The first step is to express a single stage of a RISK-like pool evaluation as a state transition function as defined above. Given the number of dice on each side, this computes the distribution of the number of remaining dice on each side after a single stage.
class EvalRiskAttrition(hdroller.EvalPool):
def next_state(self, state, outcome, a, b):
if state is None:
score_a, score_b, advantage = 0, 0, 0
else:
score_a, score_b, advantage = state
# Advantage is the number of unpaired dice that rolled a previous (higher) number.
# If positive, it favors side A, otherwise it favors side B.
# We pair them off with newly-rolled dice of the disadvantaged side.
if advantage > 0:
score_a += min(b, advantage)
elif advantage < 0:
score_b += min(a, -advantage)
advantage += a - b
return score_a, score_b, advantage
def final_outcome(self, final_state, pool_a, pool_b):
score_a, score_b, advantage = final_state
if score_a == 0 and score_b == 0:
# No change. Eliminate this outcome to prevent infinite looping.
# This is equivalent to rerolling the contest until at least one die is removed.
return hdroller.Reroll
# Each side loses dice equal to the other's hits.
# The result is the number of remaining dice on each side.
return pool_a.num_dice() - score_b, pool_b.num_dice() - score_a
def direction(self, *_):
# See outcomes in descending order.
return -1
eval_risk = EvalRiskAttrition().bind_dice(hdroller.d6, hdroller.d6)
Finding the fixed point
Since we reroll each stage until at least one die is eliminated, the number of stages is bounded by the total number of dice. Therefore we can then repeatedly apply this attrition until everything reaches an absorbing state. We could compute the maximum number of stages explicitly, or just look for a fixed point.
def risk_attrition(a, b):
if a == 0 or b == 0:
# If one side has run out of dice, no more rolling is necessary.
return a, b
else:
# Otherwise, run the contest.
return eval_risk(a, b)
# 4 dice vs. 3 dice.
a = 4
b = 3
# Construct a die that always rolls the tuple (4, 3).
# Then, apply the risk_attrition function recursively until reaching a fixed point.
result = hdroller.Die((a, b)).sub(risk_attrition, max_depth=None, denominator_method='reduce')
# The result is how many dice are remaining at the end.

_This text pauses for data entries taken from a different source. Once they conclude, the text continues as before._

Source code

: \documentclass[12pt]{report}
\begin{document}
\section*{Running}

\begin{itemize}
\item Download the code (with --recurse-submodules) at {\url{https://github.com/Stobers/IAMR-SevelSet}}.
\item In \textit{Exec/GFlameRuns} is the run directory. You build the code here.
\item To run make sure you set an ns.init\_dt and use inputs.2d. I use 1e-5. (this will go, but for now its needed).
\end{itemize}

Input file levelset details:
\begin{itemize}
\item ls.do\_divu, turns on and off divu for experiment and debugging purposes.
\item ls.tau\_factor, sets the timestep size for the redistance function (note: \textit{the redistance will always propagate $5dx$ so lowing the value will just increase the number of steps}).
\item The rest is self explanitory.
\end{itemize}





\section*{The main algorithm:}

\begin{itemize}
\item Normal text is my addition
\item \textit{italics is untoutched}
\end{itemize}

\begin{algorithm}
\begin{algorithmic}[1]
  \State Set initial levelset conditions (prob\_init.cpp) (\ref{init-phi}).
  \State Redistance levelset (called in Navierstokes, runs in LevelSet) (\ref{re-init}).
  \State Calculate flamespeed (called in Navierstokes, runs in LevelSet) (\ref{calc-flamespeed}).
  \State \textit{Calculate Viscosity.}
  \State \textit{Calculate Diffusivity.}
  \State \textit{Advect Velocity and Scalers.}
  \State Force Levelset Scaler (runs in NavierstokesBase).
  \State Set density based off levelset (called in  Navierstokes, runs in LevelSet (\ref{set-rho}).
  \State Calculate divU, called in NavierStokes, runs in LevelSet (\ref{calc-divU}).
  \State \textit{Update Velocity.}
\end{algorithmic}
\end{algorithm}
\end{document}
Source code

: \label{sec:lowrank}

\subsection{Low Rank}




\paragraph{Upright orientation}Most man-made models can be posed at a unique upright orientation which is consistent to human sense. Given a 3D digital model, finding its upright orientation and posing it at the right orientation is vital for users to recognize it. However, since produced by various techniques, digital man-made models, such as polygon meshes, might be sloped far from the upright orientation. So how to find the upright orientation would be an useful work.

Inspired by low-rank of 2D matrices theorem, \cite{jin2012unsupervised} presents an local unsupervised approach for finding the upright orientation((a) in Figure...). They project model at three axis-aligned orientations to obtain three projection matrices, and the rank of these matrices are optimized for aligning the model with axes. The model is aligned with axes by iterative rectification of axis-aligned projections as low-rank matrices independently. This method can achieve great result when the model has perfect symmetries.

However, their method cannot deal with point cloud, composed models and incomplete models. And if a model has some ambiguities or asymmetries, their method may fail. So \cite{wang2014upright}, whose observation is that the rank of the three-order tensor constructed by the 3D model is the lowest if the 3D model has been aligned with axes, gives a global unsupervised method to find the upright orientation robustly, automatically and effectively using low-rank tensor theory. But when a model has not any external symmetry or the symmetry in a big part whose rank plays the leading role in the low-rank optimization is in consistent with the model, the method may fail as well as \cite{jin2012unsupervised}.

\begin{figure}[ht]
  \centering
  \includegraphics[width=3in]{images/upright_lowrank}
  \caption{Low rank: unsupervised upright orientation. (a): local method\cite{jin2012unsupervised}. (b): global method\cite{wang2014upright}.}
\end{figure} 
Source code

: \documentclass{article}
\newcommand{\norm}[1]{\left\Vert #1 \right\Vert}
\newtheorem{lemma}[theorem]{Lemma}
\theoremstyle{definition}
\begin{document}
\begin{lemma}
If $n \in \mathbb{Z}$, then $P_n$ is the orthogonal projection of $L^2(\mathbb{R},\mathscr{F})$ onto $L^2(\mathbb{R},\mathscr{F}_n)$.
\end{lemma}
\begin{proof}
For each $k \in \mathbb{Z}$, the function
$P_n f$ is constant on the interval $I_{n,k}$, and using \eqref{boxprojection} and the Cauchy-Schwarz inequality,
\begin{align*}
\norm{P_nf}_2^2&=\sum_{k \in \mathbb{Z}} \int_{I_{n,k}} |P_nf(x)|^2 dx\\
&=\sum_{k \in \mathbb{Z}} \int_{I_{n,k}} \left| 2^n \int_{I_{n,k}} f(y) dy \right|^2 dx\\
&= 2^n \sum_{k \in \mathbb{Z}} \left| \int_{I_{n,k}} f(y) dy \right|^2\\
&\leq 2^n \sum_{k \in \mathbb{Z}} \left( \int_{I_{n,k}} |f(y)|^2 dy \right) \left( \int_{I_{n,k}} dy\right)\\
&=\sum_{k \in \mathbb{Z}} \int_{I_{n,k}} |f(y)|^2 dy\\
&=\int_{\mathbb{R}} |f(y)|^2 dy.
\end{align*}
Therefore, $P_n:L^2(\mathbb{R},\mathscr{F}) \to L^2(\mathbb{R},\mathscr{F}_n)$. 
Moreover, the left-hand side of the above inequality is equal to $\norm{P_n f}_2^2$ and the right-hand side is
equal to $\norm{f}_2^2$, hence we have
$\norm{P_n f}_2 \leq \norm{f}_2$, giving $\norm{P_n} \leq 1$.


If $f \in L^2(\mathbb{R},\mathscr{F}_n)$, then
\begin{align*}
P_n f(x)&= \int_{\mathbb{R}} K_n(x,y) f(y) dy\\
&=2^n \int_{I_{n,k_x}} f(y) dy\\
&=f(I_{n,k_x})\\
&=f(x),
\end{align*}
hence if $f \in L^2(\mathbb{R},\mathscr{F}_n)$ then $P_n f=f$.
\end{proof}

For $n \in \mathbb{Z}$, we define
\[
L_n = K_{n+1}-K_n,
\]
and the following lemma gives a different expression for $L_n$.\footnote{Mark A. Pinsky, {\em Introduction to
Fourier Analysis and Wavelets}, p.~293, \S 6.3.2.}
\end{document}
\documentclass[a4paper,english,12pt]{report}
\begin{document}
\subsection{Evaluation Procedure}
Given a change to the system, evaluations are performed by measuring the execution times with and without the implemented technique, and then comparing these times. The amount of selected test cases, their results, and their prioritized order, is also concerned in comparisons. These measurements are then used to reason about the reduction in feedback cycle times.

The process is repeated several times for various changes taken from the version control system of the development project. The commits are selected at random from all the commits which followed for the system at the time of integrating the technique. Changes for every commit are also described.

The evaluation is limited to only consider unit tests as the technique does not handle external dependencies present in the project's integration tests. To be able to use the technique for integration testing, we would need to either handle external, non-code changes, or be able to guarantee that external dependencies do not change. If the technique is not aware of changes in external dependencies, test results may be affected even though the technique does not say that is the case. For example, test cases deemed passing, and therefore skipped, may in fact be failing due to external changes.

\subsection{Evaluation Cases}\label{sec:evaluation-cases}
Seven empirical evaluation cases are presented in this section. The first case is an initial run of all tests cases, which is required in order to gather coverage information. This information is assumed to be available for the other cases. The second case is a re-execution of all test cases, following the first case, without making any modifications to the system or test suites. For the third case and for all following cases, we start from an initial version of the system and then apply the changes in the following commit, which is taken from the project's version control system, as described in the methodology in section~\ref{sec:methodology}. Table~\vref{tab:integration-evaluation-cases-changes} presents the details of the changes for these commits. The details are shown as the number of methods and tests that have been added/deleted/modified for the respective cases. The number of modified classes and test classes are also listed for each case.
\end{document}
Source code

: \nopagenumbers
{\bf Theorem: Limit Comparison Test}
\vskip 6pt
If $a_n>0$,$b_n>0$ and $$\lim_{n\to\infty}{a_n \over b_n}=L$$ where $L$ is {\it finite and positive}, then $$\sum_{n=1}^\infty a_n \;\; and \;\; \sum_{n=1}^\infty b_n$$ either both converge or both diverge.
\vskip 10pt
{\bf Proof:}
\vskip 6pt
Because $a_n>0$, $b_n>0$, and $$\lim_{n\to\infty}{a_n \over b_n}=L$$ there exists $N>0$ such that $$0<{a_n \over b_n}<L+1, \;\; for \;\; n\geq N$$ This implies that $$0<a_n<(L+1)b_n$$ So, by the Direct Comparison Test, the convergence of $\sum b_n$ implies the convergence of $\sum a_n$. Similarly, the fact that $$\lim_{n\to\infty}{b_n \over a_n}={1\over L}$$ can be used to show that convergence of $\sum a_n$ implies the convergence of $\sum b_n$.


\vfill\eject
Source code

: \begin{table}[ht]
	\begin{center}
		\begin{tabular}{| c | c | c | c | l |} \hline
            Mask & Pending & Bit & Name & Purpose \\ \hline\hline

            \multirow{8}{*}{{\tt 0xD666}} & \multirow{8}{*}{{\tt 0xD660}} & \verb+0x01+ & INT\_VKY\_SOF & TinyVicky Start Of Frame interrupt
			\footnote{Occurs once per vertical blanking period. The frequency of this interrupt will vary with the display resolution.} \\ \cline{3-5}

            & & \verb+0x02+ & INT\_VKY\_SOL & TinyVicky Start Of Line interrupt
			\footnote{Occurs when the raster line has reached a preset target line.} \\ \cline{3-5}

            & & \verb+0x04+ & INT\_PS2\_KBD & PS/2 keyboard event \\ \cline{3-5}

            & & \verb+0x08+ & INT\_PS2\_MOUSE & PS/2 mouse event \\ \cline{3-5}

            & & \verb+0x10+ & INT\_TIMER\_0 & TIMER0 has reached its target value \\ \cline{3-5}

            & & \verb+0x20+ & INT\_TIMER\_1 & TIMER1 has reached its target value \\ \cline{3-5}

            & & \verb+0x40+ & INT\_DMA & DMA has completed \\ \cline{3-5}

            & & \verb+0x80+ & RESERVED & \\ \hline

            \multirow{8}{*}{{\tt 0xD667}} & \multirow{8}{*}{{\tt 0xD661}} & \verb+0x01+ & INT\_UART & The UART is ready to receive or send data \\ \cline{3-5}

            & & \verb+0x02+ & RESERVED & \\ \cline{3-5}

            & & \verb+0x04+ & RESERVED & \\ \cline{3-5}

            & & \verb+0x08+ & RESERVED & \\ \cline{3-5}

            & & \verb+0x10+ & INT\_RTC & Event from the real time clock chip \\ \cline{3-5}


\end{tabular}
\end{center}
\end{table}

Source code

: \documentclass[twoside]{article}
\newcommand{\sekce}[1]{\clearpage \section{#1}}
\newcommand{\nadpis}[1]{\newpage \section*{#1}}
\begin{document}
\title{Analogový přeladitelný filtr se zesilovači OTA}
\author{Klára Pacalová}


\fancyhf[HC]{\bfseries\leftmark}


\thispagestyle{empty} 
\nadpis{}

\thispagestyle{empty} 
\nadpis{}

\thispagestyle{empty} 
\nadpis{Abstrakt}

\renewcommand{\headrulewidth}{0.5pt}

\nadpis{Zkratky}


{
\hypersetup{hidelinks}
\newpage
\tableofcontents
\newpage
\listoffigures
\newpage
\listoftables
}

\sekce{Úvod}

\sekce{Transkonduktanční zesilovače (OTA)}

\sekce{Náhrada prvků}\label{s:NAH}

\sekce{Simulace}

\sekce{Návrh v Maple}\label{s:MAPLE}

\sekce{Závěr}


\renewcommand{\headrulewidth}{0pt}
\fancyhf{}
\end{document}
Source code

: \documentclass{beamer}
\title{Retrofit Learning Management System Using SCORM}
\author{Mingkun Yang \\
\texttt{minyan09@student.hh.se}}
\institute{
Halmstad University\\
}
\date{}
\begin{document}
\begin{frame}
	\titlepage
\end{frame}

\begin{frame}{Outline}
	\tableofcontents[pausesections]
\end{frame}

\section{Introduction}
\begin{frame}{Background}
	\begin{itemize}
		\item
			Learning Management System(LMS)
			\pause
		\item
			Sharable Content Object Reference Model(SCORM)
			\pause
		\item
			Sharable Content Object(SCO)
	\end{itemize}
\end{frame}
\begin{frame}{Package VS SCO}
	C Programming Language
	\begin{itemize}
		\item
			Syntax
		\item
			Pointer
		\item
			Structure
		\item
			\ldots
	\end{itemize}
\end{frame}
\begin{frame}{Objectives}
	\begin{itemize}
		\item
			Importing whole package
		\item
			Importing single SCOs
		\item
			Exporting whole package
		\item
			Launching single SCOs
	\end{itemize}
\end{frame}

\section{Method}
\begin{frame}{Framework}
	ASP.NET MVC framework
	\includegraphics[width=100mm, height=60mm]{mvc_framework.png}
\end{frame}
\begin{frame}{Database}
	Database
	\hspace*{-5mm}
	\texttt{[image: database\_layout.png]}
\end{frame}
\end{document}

# The loser has 0 dice, and the winner has 1 or more dice.
print(result)
Denominator: 350190883979307611136000
| Outcome[0] | Outcome[1] | Weight | Probability |
|---|---|---|---|
| 0 | 1 | 11215262070269292175045 | 3.202614% |
| 0 | 2 | 26208104640905472978960 | 7.483948% |
| 0 | 3 | 44739780296050462334400 | 12.775827% |
| 1 | 0 | 11215262070269292175045 | 3.202614% |
| 2 | 0 | 28634396560615778884510 | 8.176797% |
| 3 | 0 | 60745546693229402315592 | 17.346410% |
| 4 | 0 | 167432531647967910272448 | 47.811790% |
If you just want to know the winner:
print(result.sub(lambda a, b: 'a' if a > 0 else 'b').reduce())
Denominator: 2244741412001587200
| Outcome | Weight | Probability |
|---|---|---|
| a | 1718071452659096719 | 76.537611% |
| b | 526669959342490481 | 23.462389% |
This can compute a dozen dice on each side without much issue, though the denominator can get quite massive.